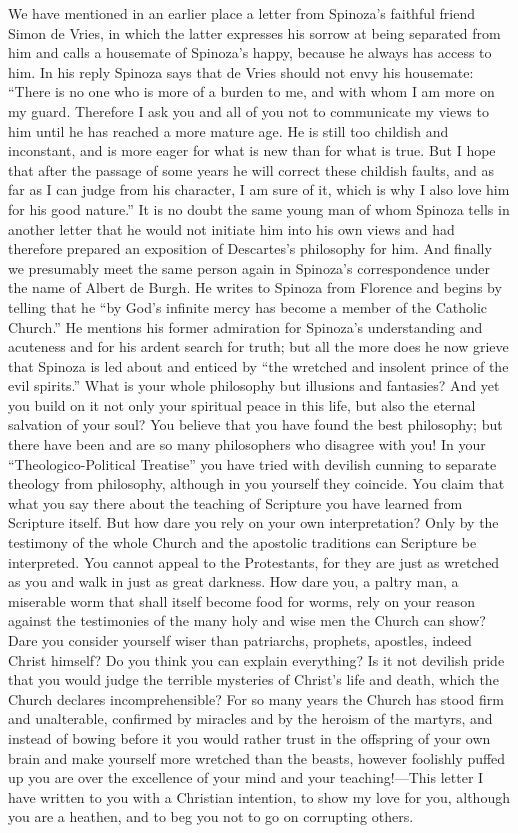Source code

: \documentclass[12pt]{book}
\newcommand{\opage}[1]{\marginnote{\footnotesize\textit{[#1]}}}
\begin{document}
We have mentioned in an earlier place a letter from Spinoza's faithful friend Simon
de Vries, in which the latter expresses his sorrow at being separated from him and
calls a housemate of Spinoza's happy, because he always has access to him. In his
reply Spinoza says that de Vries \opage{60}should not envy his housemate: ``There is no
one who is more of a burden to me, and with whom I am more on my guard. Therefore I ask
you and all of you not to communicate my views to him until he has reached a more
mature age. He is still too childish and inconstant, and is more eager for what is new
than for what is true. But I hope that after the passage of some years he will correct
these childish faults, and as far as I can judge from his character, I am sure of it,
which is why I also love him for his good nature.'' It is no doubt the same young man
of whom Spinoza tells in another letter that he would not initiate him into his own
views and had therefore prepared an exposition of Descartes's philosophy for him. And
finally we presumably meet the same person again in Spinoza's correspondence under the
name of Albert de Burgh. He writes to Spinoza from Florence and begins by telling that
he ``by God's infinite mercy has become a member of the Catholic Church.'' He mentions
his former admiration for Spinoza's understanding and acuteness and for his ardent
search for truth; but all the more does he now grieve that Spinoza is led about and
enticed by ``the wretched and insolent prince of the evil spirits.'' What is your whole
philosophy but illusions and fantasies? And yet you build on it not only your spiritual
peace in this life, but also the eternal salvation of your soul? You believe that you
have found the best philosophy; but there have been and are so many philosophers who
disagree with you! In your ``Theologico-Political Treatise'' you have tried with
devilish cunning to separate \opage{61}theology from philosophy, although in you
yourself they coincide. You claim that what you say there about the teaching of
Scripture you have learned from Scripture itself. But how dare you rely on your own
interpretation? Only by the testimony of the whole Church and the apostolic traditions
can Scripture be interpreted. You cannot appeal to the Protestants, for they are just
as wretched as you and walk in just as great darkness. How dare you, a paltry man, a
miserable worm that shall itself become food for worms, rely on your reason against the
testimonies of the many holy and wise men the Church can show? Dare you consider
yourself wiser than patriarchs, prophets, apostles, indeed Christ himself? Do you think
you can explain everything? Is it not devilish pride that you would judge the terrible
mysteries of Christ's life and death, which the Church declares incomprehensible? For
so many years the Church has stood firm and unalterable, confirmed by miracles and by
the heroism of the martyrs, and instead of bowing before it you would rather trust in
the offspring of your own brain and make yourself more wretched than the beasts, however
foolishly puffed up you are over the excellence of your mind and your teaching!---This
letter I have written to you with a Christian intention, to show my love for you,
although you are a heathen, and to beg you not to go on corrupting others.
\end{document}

==============================

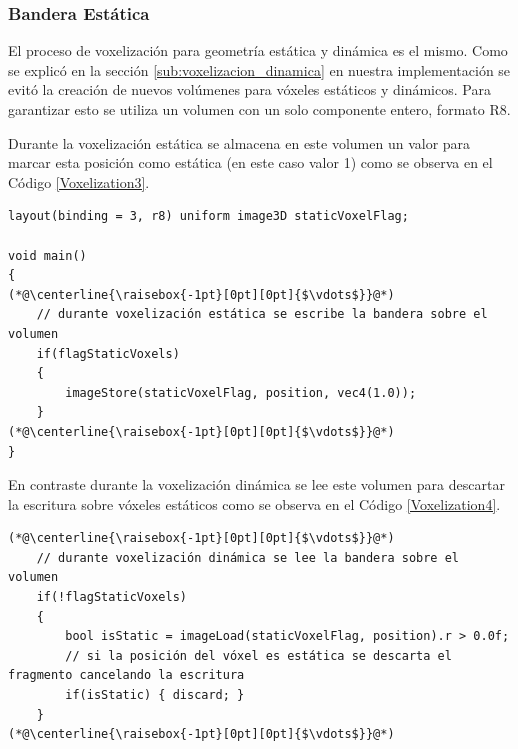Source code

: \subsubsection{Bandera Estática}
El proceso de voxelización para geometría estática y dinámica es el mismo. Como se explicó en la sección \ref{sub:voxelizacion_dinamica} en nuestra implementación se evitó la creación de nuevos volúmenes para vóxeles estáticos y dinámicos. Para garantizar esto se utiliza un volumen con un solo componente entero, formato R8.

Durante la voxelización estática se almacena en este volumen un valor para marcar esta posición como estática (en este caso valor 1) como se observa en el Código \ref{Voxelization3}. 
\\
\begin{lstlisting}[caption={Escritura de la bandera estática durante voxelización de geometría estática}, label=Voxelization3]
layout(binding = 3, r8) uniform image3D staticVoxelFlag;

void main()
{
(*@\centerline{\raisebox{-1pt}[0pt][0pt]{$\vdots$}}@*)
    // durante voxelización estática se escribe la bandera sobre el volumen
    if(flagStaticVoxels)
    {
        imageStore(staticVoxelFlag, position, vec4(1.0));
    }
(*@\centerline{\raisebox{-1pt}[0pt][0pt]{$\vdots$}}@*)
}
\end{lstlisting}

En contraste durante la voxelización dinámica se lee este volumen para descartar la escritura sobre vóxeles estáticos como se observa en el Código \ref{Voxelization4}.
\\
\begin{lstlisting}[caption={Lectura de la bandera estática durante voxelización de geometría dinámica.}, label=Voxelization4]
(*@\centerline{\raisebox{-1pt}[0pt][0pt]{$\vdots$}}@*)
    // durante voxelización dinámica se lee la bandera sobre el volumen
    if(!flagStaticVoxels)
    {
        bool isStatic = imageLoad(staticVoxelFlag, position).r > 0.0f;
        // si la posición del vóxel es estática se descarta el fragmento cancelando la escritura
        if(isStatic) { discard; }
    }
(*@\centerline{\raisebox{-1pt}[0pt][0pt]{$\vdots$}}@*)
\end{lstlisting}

==============================

- _GOAL OF THE EXERCISE_: Reproduce word for word the material above, beginning with the line that contains "of whom Spinoza" and ending with the line that contains "devilish cunning to".

- _RESPONSE BOX_:
of whom Spinoza tells in another letter that he would not initiate him into his own
views and had therefore prepared an exposition of Descartes's philosophy for him. And
finally we presumably meet the same person again in Spinoza's correspondence under the
name of Albert de Burgh. He writes to Spinoza from Florence and begins by telling that
he ``by God's infinite mercy has become a member of the Catholic Church.'' He mentions
his former admiration for Spinoza's understanding and acuteness and for his ardent
search for truth; but all the more does he now grieve that Spinoza is led about and
enticed by ``the wretched and insolent prince of the evil spirits.'' What is your whole
philosophy but illusions and fantasies? And yet you build on it not only your spiritual
peace in this life, but also the eternal salvation of your soul? You believe that you
have found the best philosophy; but there have been and are so many philosophers who
disagree with you! In your ``Theologico-Political Treatise'' you have tried with
devilish cunning to separate \opage{61}theology from philosophy, although in you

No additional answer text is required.